It is SO hard to let go of control and the whole mentality "If I don't make sure it gets done then it won't". I try to take a step back and not hover but I can feel myself silently watching and seeing if it will all go smooth without me.

For example, my boyfriend is the sweetest guy I have ever met but he is not the type of person that rushes. Yunno the type of person that even if he over sleeps he still isn't running out the door to be on time? He always underestimates how long it will take him to do something, get somewhere, etc.

I on the other hand am the complete opposite. I find myself acting like his mother waking him up telling him how he will be late, nagging him to get out the door and to stop messing around with pointless stuff, etc. I must confess that sometimes when I am not home I call him to make sure that he is on his way to work because I think if I don't make sure he will over sleep and miss work.

I know I need to let go he is an adult and he is capable of getting to work on time. The only problem is there is a lot of times that if not for me he would have missed work and in all honestly, we cannot afford for him to miss a day of work nevermind get fired!

It shouldn't be so hard to let go of the control! I know that most of the reason he doesn't worry about time is because he knows I will be up his butt. Why worry about oversleeping if you know if you sleep a little to long your personal living alarm clock will wake you up and make sure you get to work on time.

I know I am making him not be responsible for his own actions. I am trying to step back but at the same time, we cannot afford him to miss work. I guess what I need to do is have a talk with him.

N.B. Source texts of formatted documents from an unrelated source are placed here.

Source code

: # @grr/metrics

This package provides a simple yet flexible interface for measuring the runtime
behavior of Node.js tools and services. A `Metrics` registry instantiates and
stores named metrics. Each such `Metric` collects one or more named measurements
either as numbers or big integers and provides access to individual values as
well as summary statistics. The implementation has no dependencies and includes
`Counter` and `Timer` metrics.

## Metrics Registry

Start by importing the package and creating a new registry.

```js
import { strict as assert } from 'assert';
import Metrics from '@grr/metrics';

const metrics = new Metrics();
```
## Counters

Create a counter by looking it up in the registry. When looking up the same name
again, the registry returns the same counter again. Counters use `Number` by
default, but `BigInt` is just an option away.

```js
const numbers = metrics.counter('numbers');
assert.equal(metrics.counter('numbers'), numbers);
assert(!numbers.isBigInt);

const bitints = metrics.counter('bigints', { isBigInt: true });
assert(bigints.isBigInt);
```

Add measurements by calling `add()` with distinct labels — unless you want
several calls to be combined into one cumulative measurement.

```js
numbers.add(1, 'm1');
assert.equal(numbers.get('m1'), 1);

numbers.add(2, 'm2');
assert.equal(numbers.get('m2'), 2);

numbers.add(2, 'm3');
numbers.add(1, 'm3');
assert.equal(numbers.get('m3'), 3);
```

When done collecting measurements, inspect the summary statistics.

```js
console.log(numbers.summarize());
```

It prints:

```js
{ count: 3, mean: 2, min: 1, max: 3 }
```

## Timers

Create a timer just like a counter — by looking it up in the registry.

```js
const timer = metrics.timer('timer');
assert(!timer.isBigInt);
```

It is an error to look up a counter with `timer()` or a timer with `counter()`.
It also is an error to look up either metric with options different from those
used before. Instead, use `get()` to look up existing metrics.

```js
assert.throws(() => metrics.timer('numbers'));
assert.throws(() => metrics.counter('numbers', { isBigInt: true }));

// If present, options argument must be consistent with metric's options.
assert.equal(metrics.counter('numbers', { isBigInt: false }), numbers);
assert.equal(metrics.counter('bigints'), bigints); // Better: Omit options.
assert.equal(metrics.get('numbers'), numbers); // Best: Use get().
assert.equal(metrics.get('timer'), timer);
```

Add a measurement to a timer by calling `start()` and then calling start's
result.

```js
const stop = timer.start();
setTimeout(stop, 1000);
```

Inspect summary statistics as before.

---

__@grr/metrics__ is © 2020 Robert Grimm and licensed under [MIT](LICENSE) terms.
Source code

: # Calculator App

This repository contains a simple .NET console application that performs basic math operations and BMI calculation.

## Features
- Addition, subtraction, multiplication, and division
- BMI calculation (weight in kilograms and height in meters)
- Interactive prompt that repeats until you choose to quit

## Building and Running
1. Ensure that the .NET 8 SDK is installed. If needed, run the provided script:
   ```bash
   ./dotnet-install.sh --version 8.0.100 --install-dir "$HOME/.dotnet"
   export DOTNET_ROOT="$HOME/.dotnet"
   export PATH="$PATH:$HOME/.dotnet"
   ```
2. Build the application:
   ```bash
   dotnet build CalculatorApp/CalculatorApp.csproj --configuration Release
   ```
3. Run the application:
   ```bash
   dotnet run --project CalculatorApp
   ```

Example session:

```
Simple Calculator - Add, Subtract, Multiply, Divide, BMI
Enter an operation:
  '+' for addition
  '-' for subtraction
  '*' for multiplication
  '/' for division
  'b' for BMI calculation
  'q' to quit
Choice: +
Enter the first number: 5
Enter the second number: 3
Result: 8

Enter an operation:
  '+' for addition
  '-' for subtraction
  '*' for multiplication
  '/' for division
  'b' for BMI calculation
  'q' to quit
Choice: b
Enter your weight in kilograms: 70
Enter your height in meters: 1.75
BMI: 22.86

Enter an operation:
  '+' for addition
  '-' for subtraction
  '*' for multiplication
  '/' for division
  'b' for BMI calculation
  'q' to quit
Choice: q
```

I know this sounds so petty. People are going through so much today and I post about this I should be happy that I have gotten to the point where this is my big concern for the day lol. But I am continually working on myself and I know that this is my codi behavior coming out with the whole "without me he will always be late and we won't be able to make rent blah blah blah"

Would you all just not wake him up even though you know that missing a day of work will make it hard to pay bills?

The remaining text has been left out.